(Geddit? GEDDIT? You know, the band that did the theme tune to that time travel film. What was it called? Bridge to the Future or something?)
The story today is that Hughes has diverted his fire away from Campbell and onto Huhne. Earlier today, I speculated that this was a miscalculation based on jitters about Huhne overtaking him. It is certainly a bad idea to attack the candidate in third place, it only gives them credibility. What’s more, at this point candidates need to start repeating the message, the message, the message and Hughes’ best message is that he won’t be a caretaker leader.
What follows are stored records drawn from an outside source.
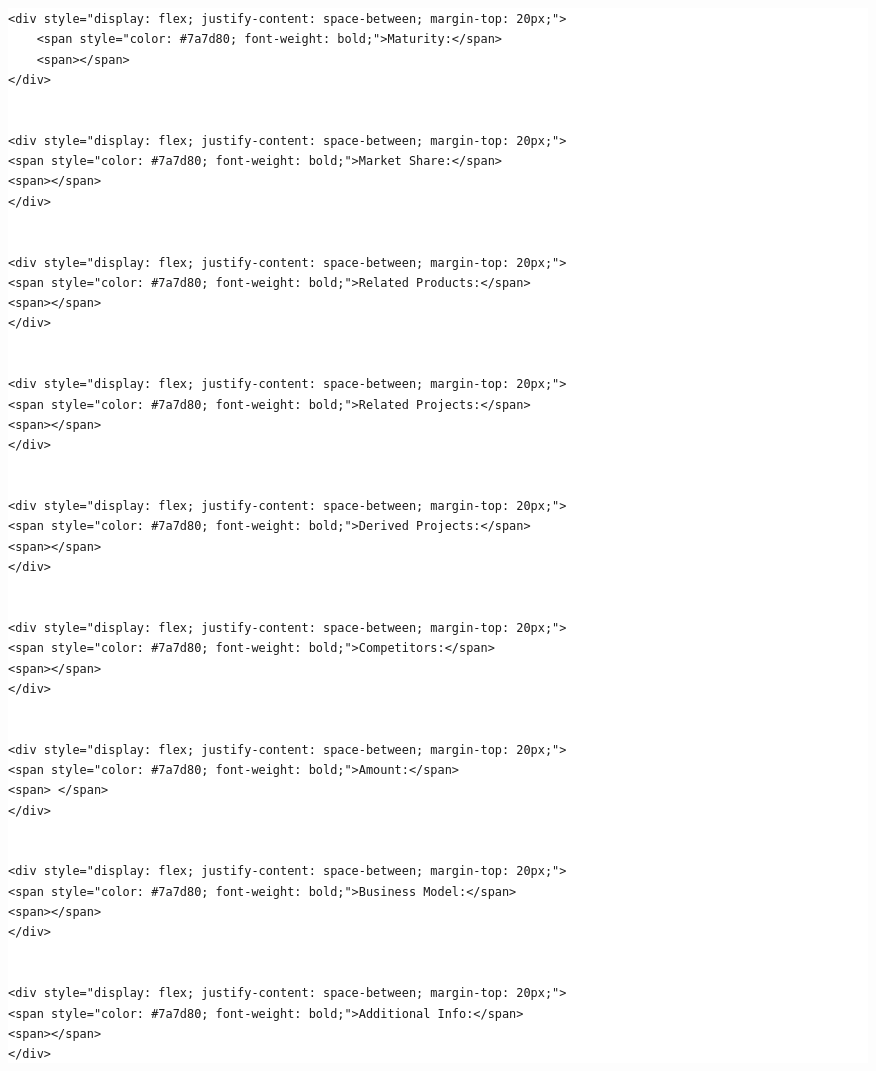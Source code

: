 
    <div style="display: flex; justify-content: space-between; margin-top: 20px;">
        <span style="color: #7a7d80; font-weight: bold;">Maturity:</span>
        <span></span>
    </div>


    <div style="display: flex; justify-content: space-between; margin-top: 20px;">
    <span style="color: #7a7d80; font-weight: bold;">Market Share:</span>
    <span></span>
    </div>


    <div style="display: flex; justify-content: space-between; margin-top: 20px;">
    <span style="color: #7a7d80; font-weight: bold;">Related Products:</span>
    <span></span>
    </div>


    <div style="display: flex; justify-content: space-between; margin-top: 20px;">
    <span style="color: #7a7d80; font-weight: bold;">Related Projects:</span>
    <span></span>
    </div>


    <div style="display: flex; justify-content: space-between; margin-top: 20px;">
    <span style="color: #7a7d80; font-weight: bold;">Derived Projects:</span>
    <span></span>
    </div>


    <div style="display: flex; justify-content: space-between; margin-top: 20px;">
    <span style="color: #7a7d80; font-weight: bold;">Competitors:</span>
    <span></span>
    </div>


    <div style="display: flex; justify-content: space-between; margin-top: 20px;">
    <span style="color: #7a7d80; font-weight: bold;">Amount:</span>
    <span> </span>
    </div>


    <div style="display: flex; justify-content: space-between; margin-top: 20px;">
    <span style="color: #7a7d80; font-weight: bold;">Business Model:</span>
    <span></span>
    </div>


    <div style="display: flex; justify-content: space-between; margin-top: 20px;">
    <span style="color: #7a7d80; font-weight: bold;">Additional Info:</span>
    <span></span>
    </div>

    

    




    

    

</div>

</body>
</html>
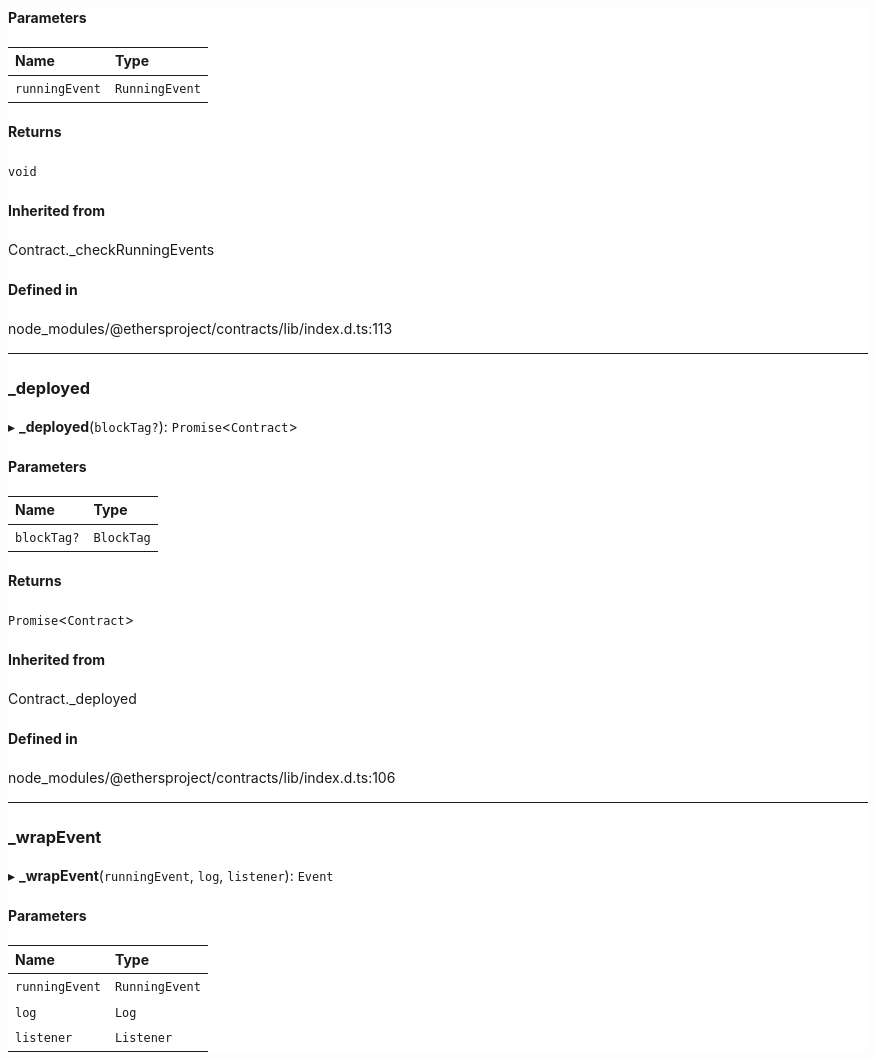 #### Parameters

| Name | Type |
| :------ | :------ |
| `runningEvent` | `RunningEvent` |

#### Returns

`void`

#### Inherited from

Contract.\_checkRunningEvents

#### Defined in

node_modules/@ethersproject/contracts/lib/index.d.ts:113

___

### \_deployed

▸ **_deployed**(`blockTag?`): `Promise`<`Contract`\>

#### Parameters

| Name | Type |
| :------ | :------ |
| `blockTag?` | `BlockTag` |

#### Returns

`Promise`<`Contract`\>

#### Inherited from

Contract.\_deployed

#### Defined in

node_modules/@ethersproject/contracts/lib/index.d.ts:106

___

### \_wrapEvent

▸ **_wrapEvent**(`runningEvent`, `log`, `listener`): `Event`

#### Parameters

| Name | Type |
| :------ | :------ |
| `runningEvent` | `RunningEvent` |
| `log` | `Log` |
| `listener` | `Listener` |
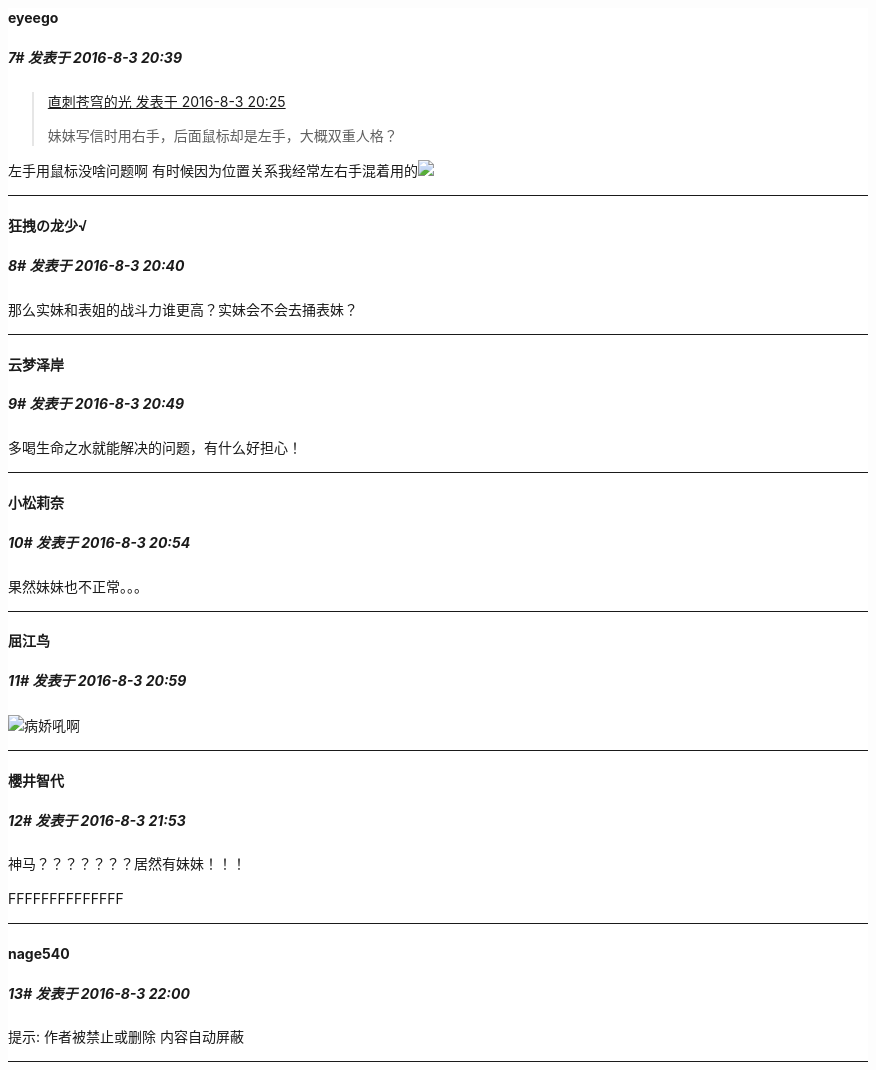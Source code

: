 ####  eyeego  
##### 7#       发表于 2016-8-3 20:39

<blockquote><a href="httphttps://bbs.saraba1st.com/2b/forum.php?mod=redirect&amp;goto=findpost&amp;pid=33159055&amp;ptid=1317511" target="_blank">直刺苍穹的光 发表于 2016-8-3 20:25</a>

妹妹写信时用右手，后面鼠标却是左手，大概双重人格？</blockquote>
左手用鼠标没啥问题啊 有时候因为位置关系我经常左右手混着用的<img src="https://static.saraba1st.com/image/smiley/face/04.gif" referrerpolicy="no-referrer">

*****

####  狂拽の龙少√  
##### 8#       发表于 2016-8-3 20:40

那么实妹和表姐的战斗力谁更高？实妹会不会去捅表妹？

*****

####  云梦泽岸  
##### 9#       发表于 2016-8-3 20:49

多喝生命之水就能解决的问题，有什么好担心！

*****

####  小松莉奈  
##### 10#       发表于 2016-8-3 20:54

果然妹妹也不正常。。。

*****

####  屈江鸟  
##### 11#       发表于 2016-8-3 20:59

<img src="https://static.saraba1st.com/image/smiley/face/33.gif" referrerpolicy="no-referrer">病娇吼啊

*****

####  櫻井智代  
##### 12#       发表于 2016-8-3 21:53

神马？？？？？？？居然有妹妹！！！

FFFFFFFFFFFFFF

*****

####  nage540  
##### 13#       发表于 2016-8-3 22:00

提示: 作者被禁止或删除 内容自动屏蔽

*****
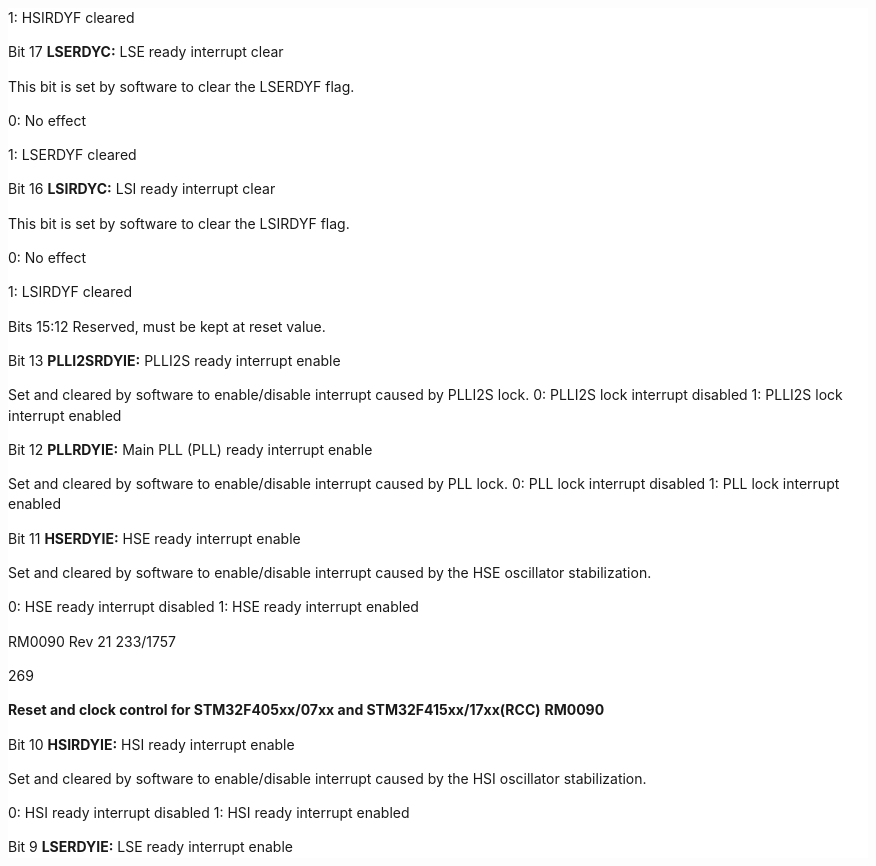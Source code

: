 1: HSIRDYF cleared


Bit 17 **LSERDYC:** LSE ready interrupt clear

This bit is set by software to clear the LSERDYF flag.

0: No effect

1: LSERDYF cleared


Bit 16 **LSIRDYC:** LSI ready interrupt clear

This bit is set by software to clear the LSIRDYF flag.

0: No effect

1: LSIRDYF cleared


Bits 15:12 Reserved, must be kept at reset value.


Bit 13 **PLLI2SRDYIE:** PLLI2S ready interrupt enable

Set and cleared by software to enable/disable interrupt caused by PLLI2S lock.
0: PLLI2S lock interrupt disabled
1: PLLI2S lock interrupt enabled


Bit 12 **PLLRDYIE:** Main PLL (PLL) ready interrupt enable

Set and cleared by software to enable/disable interrupt caused by PLL lock.
0: PLL lock interrupt disabled
1: PLL lock interrupt enabled


Bit 11 **HSERDYIE:** HSE ready interrupt enable

Set and cleared by software to enable/disable interrupt caused by the HSE oscillator
stabilization.

0: HSE ready interrupt disabled
1: HSE ready interrupt enabled


RM0090 Rev 21 233/1757



269


**Reset and clock control for  STM32F405xx/07xx and STM32F415xx/17xx(RCC)** **RM0090**


Bit 10 **HSIRDYIE:** HSI ready interrupt enable

Set and cleared by software to enable/disable interrupt caused by the HSI oscillator
stabilization.

0: HSI ready interrupt disabled
1: HSI ready interrupt enabled


Bit 9 **LSERDYIE:** LSE ready interrupt enable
But the more I think about it, the more I think this must be a deliberate face saving measure. In essence, Hughes has looked at his own internal polling, seen that he’s in third place, and has decided that finishing in a face-saving second must be his main priority from now until 2 March. The hope must be that his mudslinging, combined with Campbell’s, will start to stick and Huhne’s support will start to slip under sheer relentless attack. Anyone who has fought an election campaign when Labour and the Tories start sharing lines of attack in the interest of preserving a two-party “status quo” will recognise this tactic.
As for Hughes’ manifesto, one has to ask: what’s the point? We’re back to litany politics here – lots of policy bites and “themes” but no overall message or structure. It is an example of everything we’ve been doing wrong with Lib Dem campaigning in recent years. What’s worse, by being too specific, it means that if elected he is simply letting himself in for years of policy battles and accusations of U-turns. All candidates are open to this, but the other two have attempted to walk the fine line between detail and vision. Hughes plumps straight for detail.
And it has to be pointed out that this thing should have been wheeled out last week. Launching a manifesto after a good 20% of the electorate have already physically voted is just plain daft.
There has been a curious lack of fire in this campaign. My assumption has always been that Simon would do better than the media expected because of his natural charisma and ability to do a good speech. He has those qualities, but too often his campaign has been about fighting the battles of yesterday. Too much of his manifesto sounds like it came out of policy papers from the mid-90s: he’s refighting old battles. If Campbell is a Bridge to the Future, then Hughes is a Tunnel to the Past.